The Austrian governor, Count Pàlffy, eventually appeared at the window and protested that even if he had wished to release the prisoners, he had no power to do so. The crowd, led by Manin’s sixteen-year-old son Giorgio, then streamed across the Piazzetta to the prison and began hammering on the doors, which were finally opened. It was typical of Daniele Manin–always a lawyer–that he should have refused to leave the building until he had an official order to do so, an order which Pàlffy, at the urgings of his near-hysterical wife, hastily signed. Only then did he and Tommaseo emerge, to be carried shoulder-high to the governor’s residence. The crowds made as if to break down the doors, but Manin restrained them. ‘Do not forget,’ he told them, ‘that there can be no true liberty, and that liberty cannot last, where there is no order.’ Only when they had calmed down did he allow them to bear him off to his home.

         

 

Metternich’s resignation and flight on 13 March had inspired Italy to action, but had left Austria in chaos. The government was rudderless, the army bewildered and uncertain of its loyalties. Here, unmistakably, was the signal to insurgents and revolutionaries throughout Italy. In Milan, the great insurrection known to all Italians as the
cinque giornate
–the five days of 18–22 March–drove the Austrians from the city and instituted a republican government. On the last of those days, in Turin, a stirring front-page article appeared in the newspaper
Il Risorgimento,
written by its editor, Count Camillo Cavour. ‘The supreme hour has sounded,’ he wrote. ‘One way alone is open for the nation, for the government, for the King. War!’

Two days later, King Charles Albert of Savoy proclaimed from Piedmont his country’s readiness to give full support to Venetia– Lombardy in the forthcoming struggle, together with his own intention personally to lead his army into battle. Unfortunately, although able immediately to mobilise some 70,000 men, Piedmont was hopelessly unprepared for war; in her entire army, we are told, there was not a single map of Lombardy. Unfortunately, too, the King was to prove uninspired as a general–certainly no match for old Radetzky, who had been commanding armies since before Charles Albert was born.

On the other hand, although the eventual outcome of the hostilities between Austria and Piedmont might have been a foregone conclusion from the military point of view, the King must have been greatly encouraged by the reaction of the other Italian states. Grand Duke Leopold II of Tuscany at once despatched an army composed of both regular troops and volunteers. Rather more surprisingly, there was a similar response from King Ferdinand of Naples, who sent a force of 16,000 under a huge Calabrian general called Guglielmo Pepe.

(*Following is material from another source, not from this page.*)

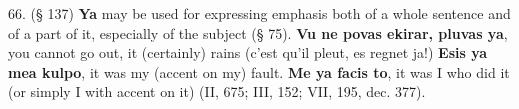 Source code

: 66. (§ 137) \textbf{Ya} may be used for expressing emphasis both of a whole sentence and of a part of it, especially of the subject (§ 75). \textbf{Vu ne povas ekirar, pluvas ya}, you cannot go out, it (certainly) rains (c'est qu'il pleut, es regnet ja!) \textbf{Esis ya mea kulpo}, it was my (accent on my) fault. \textbf{Me ya facis to}, it was I who did it (or simply I with accent on it) (II, 675; III, 152; VII, 195, dec. 377). %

Strategically these contributions probably made little difference; they showed, however, beyond all possible doubt, that the cause was a national, Italian one. As they took their places beside the Piedmontese, Charles Albert’s fellow rulers saw themselves not as allies but as compatriots.

Daniele Manin alone made no pretence of fighting for Italy; his cause was Venice. A few months before, he might have welcomed the news that arrived on the evening of his release from prison, to the effect that the Emperor had agreed to the principle of constitutional government for Venetia–Lombardy; but such an offer was now too little and too late. He was resolved to settle for nothing less than the expulsion of all Austrians from Venetian territory. On the morning of March 22–a date now commemorated in the name of Venice’s principal shopping street–he and his men occupied the Arsenal without a struggle and commandeered all the arms and ammunition that were stored there. He then led a triumphal procession to the Piazza, where he formally proclaimed a republic, ending his speech with a ringing cry of ‘
Viva San Marco!
’ It was the first time that the words had been heard in public for over half a century. Pàlffy, meanwhile, had signed a formal act of capitulation, leaving effective power in the hands of ‘the provisional government which is to be formed’ and undertaking that all Austrian troops would be evacuated–without their arms–to Trieste.